Venendo al caso di specie, va detto che la procedura sulla piattaforma ASMECOMM era disciplinata dalle regole telematiche indicate nel disciplinare, secondo le modalità specificate (v. art. 13.1). Alla stessa stregua di quanto evidenziato nella menzionata pronuncia del TAR Sicilia, le modalità di partecipazione alla gara sono caratterizzate da elementi idonei a far desumere la riconducibilità al concorrente della domanda, presentata attraverso la piattaforma raggiungibile all’indirizzo https://piattaforma.asmecomm.it/, con la registrazione dell’operatore economico e l’accesso mediante credenziali (password), per il caricamento della documentazione.

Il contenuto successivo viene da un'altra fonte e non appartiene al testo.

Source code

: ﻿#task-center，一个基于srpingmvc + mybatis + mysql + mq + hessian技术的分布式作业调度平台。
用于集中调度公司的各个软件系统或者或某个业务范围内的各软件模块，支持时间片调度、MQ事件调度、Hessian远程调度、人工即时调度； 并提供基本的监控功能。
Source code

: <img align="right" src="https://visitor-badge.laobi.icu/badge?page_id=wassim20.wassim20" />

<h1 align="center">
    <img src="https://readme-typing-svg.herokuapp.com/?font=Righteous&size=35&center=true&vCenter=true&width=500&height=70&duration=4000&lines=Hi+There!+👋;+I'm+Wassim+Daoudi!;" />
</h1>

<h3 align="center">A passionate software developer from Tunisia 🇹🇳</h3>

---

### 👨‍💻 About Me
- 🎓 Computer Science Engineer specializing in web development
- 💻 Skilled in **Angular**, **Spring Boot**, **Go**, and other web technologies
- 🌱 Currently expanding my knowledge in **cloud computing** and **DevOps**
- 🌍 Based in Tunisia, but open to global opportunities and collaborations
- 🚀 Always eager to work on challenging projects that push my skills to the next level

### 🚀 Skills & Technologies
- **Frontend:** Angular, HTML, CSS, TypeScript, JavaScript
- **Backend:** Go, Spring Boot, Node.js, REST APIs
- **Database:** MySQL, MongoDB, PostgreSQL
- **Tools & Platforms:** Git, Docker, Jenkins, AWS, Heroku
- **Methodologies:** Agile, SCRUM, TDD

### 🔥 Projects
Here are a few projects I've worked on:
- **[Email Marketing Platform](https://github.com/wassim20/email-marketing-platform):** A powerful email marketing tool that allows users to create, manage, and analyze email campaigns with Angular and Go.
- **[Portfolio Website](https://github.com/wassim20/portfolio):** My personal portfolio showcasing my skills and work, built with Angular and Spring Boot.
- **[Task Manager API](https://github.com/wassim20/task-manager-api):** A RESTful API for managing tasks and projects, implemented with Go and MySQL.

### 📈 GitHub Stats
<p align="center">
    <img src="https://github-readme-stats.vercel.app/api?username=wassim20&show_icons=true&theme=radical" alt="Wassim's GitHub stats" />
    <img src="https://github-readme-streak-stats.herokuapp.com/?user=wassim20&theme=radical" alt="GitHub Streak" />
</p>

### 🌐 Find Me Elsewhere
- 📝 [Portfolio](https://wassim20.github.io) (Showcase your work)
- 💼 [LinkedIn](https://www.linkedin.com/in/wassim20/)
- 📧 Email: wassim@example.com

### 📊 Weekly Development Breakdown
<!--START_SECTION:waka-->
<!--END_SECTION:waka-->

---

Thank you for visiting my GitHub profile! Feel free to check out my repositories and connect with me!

In tale ambito, è condivisibile la pronuncia che ha posto l’accento sulla circostanza che, “unitamente ai dati del concorrente in possesso dell’amministrazione, appare idonea a superare l’incertezza sulla provenienza dell’atto e che, conseguentemente, nonostante la mancanza della firma digitale della domanda di partecipazione, la stessa possa essere imputata al concorrente istante”. Da ciò deriva la reiezione della censura con cui si intende far valere che lo stesso avrebbe dovuto essere automaticamente escluso, valendo al contrario l’esigenza (ove rinvenuta dalla stazione appaltante, il che non è avvenuto nella specie) di soccorrere il concorrente, prima di procedere all’esclusione.

Riferimenti normativi:

art. 58 d.lgs. n. 50/2016

 

Gara telematica – Offerta tecnica – Mancata firma digitale dei singoli file – Sottoscrizione dell’ unico file compresso (.zip) contenente tutti i documenti – Sufficienza ai fini della riconducibilità (art. 83 d.lgs. n. 50/2016)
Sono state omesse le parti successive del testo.